Stir-bar sorptive extraction (SBSE) is a solventless sampling technique introduced by Baltussen and colleagues in 1999 (9); its main features were recently reviewed by David and associates (10). This technique is based on the recovery of the investigated fraction or analytes in a liquid sample by sorption, with thick-film polydimethylsiloxane (PDMS) coated stir bars. As well as PDMS, several other materials have been proposed, mainly to improve the recovery of more polar compounds; to the best of the authors' knowledge, only a PDMS-ethylene glycol (EG-silicone) copolymer is commercially available at present (11). SBSE is characterized by high extraction efficiencies and sensitivities, and good repeatability and reproducibility, especially when combined online with thermal desorption (TD)-GC–MS and multiple use. Furthermore, the high volume of the stir-bar coating provides an extraction yield at least tenfold that of the recently introduced solid-phase microextraction (SPME) Arrow devices (12), and hundredfold that of conventional SPME fibers at equilibrium, in particular for solutes with low log octanol-water partition coefficient (Kow). PDMS stir bars are currently widely applied in different fields (such as environment, food, biofluids, and drugs) for trace analysis of solutes with log P above 3 (13). The high concentration capacity of SBSE also permits working under nonequilibrium conditions, making this a fast sampling approach.

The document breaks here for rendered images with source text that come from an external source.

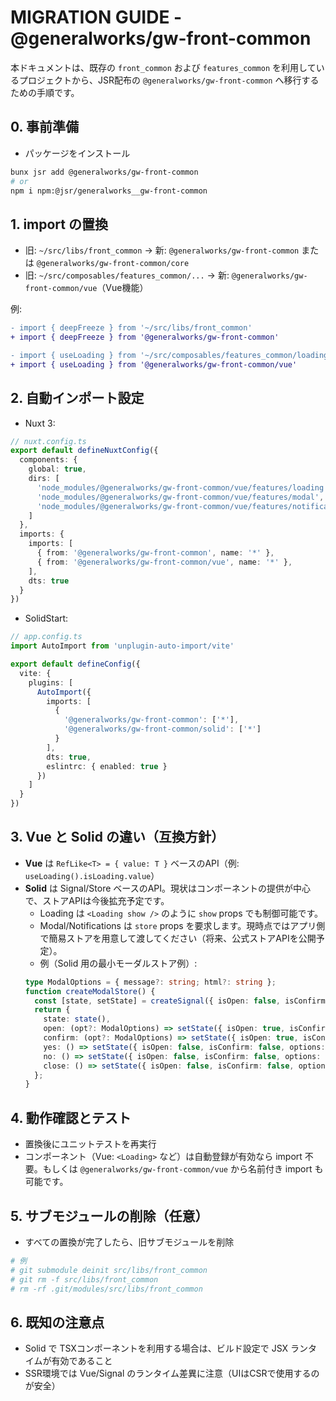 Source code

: # MIGRATION GUIDE - @generalworks/gw-front-common

本ドキュメントは、既存の `front_common` および `features_common` を利用しているプロジェクトから、JSR配布の `@generalworks/gw-front-common` へ移行するための手順です。

## 0. 事前準備
- パッケージをインストール
```bash
bunx jsr add @generalworks/gw-front-common
# or
npm i npm:@jsr/generalworks__gw-front-common
```

## 1. import の置換
- 旧: `~/src/libs/front_common` → 新: `@generalworks/gw-front-common` または `@generalworks/gw-front-common/core`
- 旧: `~/src/composables/features_common/...` → 新: `@generalworks/gw-front-common/vue`（Vue機能）

例:
```diff
- import { deepFreeze } from '~/src/libs/front_common'
+ import { deepFreeze } from '@generalworks/gw-front-common'

- import { useLoading } from '~/src/composables/features_common/loading'
+ import { useLoading } from '@generalworks/gw-front-common/vue'
```

## 2. 自動インポート設定
- Nuxt 3:
```ts
// nuxt.config.ts
export default defineNuxtConfig({
  components: {
    global: true,
    dirs: [
      'node_modules/@generalworks/gw-front-common/vue/features/loading',
      'node_modules/@generalworks/gw-front-common/vue/features/modal',
      'node_modules/@generalworks/gw-front-common/vue/features/notification',
    ]
  },
  imports: {
    imports: [
      { from: '@generalworks/gw-front-common', name: '*' },
      { from: '@generalworks/gw-front-common/vue', name: '*' },
    ],
    dts: true
  }
})
```
- SolidStart:
```ts
// app.config.ts
import AutoImport from 'unplugin-auto-import/vite'

export default defineConfig({
  vite: {
    plugins: [
      AutoImport({
        imports: [
          {
            '@generalworks/gw-front-common': ['*'],
            '@generalworks/gw-front-common/solid': ['*']
          }
        ],
        dts: true,
        eslintrc: { enabled: true }
      })
    ]
  }
})
```

## 3. Vue と Solid の違い（互換方針）
- **Vue** は `RefLike<T> = { value: T }` ベースのAPI（例: `useLoading().isLoading.value`）
- **Solid** は Signal/Store ベースのAPI。現状はコンポーネントの提供が中心で、ストアAPIは今後拡充予定です。
  - Loading は `<Loading show />` のように `show` props でも制御可能です。
  - Modal/Notifications は `store` props を要求します。現時点ではアプリ側で簡易ストアを用意して渡してください（将来、公式ストアAPIを公開予定）。
  - 例（Solid 用の最小モーダルストア例）:
  ```ts
  type ModalOptions = { message?: string; html?: string };
  function createModalStore() {
    const [state, setState] = createSignal({ isOpen: false, isConfirm: false, options: {} as ModalOptions });
    return {
      state: state(),
      open: (opt?: ModalOptions) => setState({ isOpen: true, isConfirm: false, options: opt ?? {} }),
      confirm: (opt?: ModalOptions) => setState({ isOpen: true, isConfirm: true, options: opt ?? {} }),
      yes: () => setState({ isOpen: false, isConfirm: false, options: {} }),
      no: () => setState({ isOpen: false, isConfirm: false, options: {} }),
      close: () => setState({ isOpen: false, isConfirm: false, options: {} }),
    };
  }
  ```

## 4. 動作確認とテスト
- 置換後にユニットテストを再実行
- コンポーネント（Vue: `<Loading>` など）は自動登録が有効なら import 不要。もしくは `@generalworks/gw-front-common/vue` から名前付き import も可能です。

## 5. サブモジュールの削除（任意）
- すべての置換が完了したら、旧サブモジュールを削除
```bash
# 例
# git submodule deinit src/libs/front_common
# git rm -f src/libs/front_common
# rm -rf .git/modules/src/libs/front_common
```

## 6. 既知の注意点
- Solid で TSXコンポーネントを利用する場合は、ビルド設定で JSX ランタイムが有効であること
- SSR環境では Vue/Signal のランタイム差異に注意（UIはCSRで使用するのが安全）

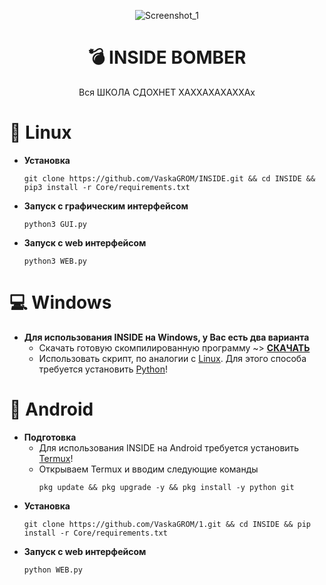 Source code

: <div align="center">

![Screenshot_1](https://telegra.ph/file/c87fdb1c5faad4ee53050.png)

# 💣 INSIDE BOMBER

Вся ШКОЛА СДОХНЕТ ХАХХАХАХАХХАх

</div>

# 🐧 Linux
- **Установка**
  ```
  git clone https://github.com/VaskaGROM/INSIDE.git && cd INSIDE && pip3 install -r Core/requirements.txt
  ```
- **Запуск с графическим интерфейсом**
  ```
  python3 GUI.py
  ```
- **Запуск с web интерфейсом**
  ```
  python3 WEB.py
  ```

# 💻 Windows
- **Для использования INSIDE на Windows, у Вас есть два варианта**
  - Скачать готовую скомпилированную программу ~> **[СКАЧАТЬ](https://github.com/A-KTO-Tbl/INSIDE/releases/download/1.07/INSIDE.1.07.exe)**
  - Использовать скрипт, по аналогии с [Linux](#-linux). Для этого способа требуется установить [Python](https://www.python.org)!

# 📱 Android
- **Подготовка**
  - Для использования INSIDE на Android требуется установить [Termux](https://github.com/termux/termux-app/releases)!
  - Открываем Termux и вводим следующие команды
      ```
      pkg update && pkg upgrade -y && pkg install -y python git
      ```
- **Установка**
  ```
  git clone https://github.com/VaskaGROM/1.git && cd INSIDE && pip install -r Core/requirements.txt
  ```
- **Запуск с web интерфейсом**
  ```
  python WEB.py
  ```

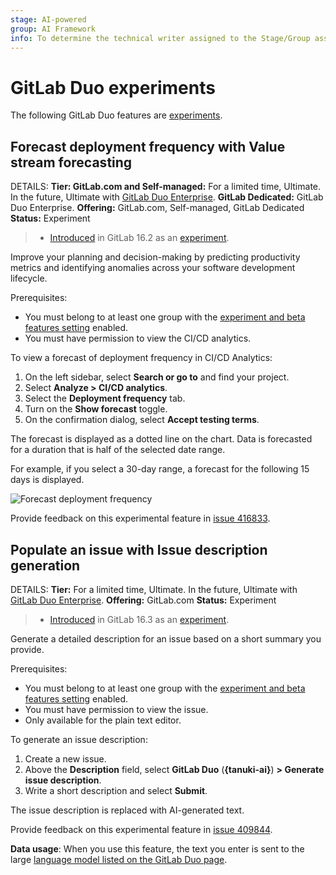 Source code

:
```yaml
---
stage: AI-powered
group: AI Framework
info: To determine the technical writer assigned to the Stage/Group associated with this page, see https://handbook.gitlab.com/handbook/product/ux/technical-writing/#assignments
---
```


# GitLab Duo experiments

The following GitLab Duo features are
[experiments](../../policy/experiment-beta-support.md#experiment).

## Forecast deployment frequency with Value stream forecasting

DETAILS:
**Tier: GitLab.com and Self-managed:** For a limited time, Ultimate. In the future, Ultimate with [GitLab Duo Enterprise](../../subscriptions/subscription-add-ons.md). **GitLab Dedicated:** GitLab Duo Enterprise.
**Offering:** GitLab.com, Self-managed, GitLab Dedicated
**Status:** Experiment

> - [Introduced](https://gitlab.com/groups/gitlab-org/-/epics/10228) in GitLab 16.2 as an [experiment](../../policy/experiment-beta-support.md#experiment).

Improve your planning and decision-making by predicting productivity metrics and
identifying anomalies across your software development lifecycle.

Prerequisites:

- You must belong to at least one group with the [experiment and beta features setting](turn_on_off.md#turn-on-beta-and-experimental-features) enabled.
- You must have permission to view the CI/CD analytics.

To view a forecast of deployment frequency in CI/CD Analytics:

1. On the left sidebar, select **Search or go to** and find your project.
1. Select **Analyze > CI/CD analytics**.
1. Select the **Deployment frequency** tab.
1. Turn on the **Show forecast** toggle.
1. On the confirmation dialog, select **Accept testing terms**.

The forecast is displayed as a dotted line on the chart. Data is forecasted for
a duration that is half of the selected date range.

For example, if you select a 30-day range, a forecast for the following 15 days
is displayed.

![Forecast deployment frequency](img/forecast_deployment_frequency.png)

Provide feedback on this experimental feature in [issue 416833](https://gitlab.com/gitlab-org/gitlab/-/issues/416833).

## Populate an issue with Issue description generation

DETAILS:
**Tier:** For a limited time, Ultimate. In the future, Ultimate with [GitLab Duo Enterprise](../../subscriptions/subscription-add-ons.md).
**Offering:** GitLab.com
**Status:** Experiment

> - [Introduced](https://gitlab.com/groups/gitlab-org/-/epics/10762) in GitLab 16.3 as an [experiment](../../policy/experiment-beta-support.md#experiment).

Generate a detailed description for an issue based on a short summary you provide.

Prerequisites:

- You must belong to at least one group with the [experiment and beta features setting](turn_on_off.md#turn-on-beta-and-experimental-features) enabled.
- You must have permission to view the issue.
- Only available for the plain text editor.

To generate an issue description:

1. Create a new issue.
1. Above the **Description** field, select **GitLab Duo** (**{tanuki-ai}**) **> Generate issue description**.
1. Write a short description and select **Submit**.

The issue description is replaced with AI-generated text.

Provide feedback on this experimental feature in [issue 409844](https://gitlab.com/gitlab-org/gitlab/-/issues/409844).

**Data usage**: When you use this feature, the text you enter is sent to
the large [language model listed on the GitLab Duo page](index.md#issue-description-generation).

This study aims to develop a fast, fully-automated method for the simultaneous quantification and enantiomeric recognition of chiral key odorants in fruit products. The main focus is on the suitability of SBSE as a sampling technique to detect and quantify chiral compounds, even at trace levels. The simultaneous quantification and enantiomeric recognition of chiral analytes by headspace solid-phase microextraction (HS-SPME), combined with enantioselective gas chromatography–mass spectrometry (GC–MS), has already been applied to characterizing chiral terpenoids in tea leaves (14) and for authenticity control in wine (15); however, both methods were multistep and time-consuming. Peach (Prunus persica [L.] Batsch) was taken as model fruit, because it is an economically important crop, the production of which is continually rising. The peach volatile fraction has been investigated intensively, and more than 100 compounds have been identified (16). Among them, γ- and δ-lactones, in particular γ-decalactone (odor threshold is 7 ppb), have been named as character impact compounds in peach aroma (17,18), in association with C6 compounds, alcohols, esters, terpenoids, and phenolic compounds. A particular feature of lactones, very often neglected during aroma investigations, is their chirality (Table I) (19). Determination of the natural enantiomeric abundance of the two enantiomers of γ- and δ-lactones in peaches has revealed a strong enantiomeric excess of the (R)-enantiomers of both lactones (20), whereas racemic lactones are in general used for artificial flavoring of peach products.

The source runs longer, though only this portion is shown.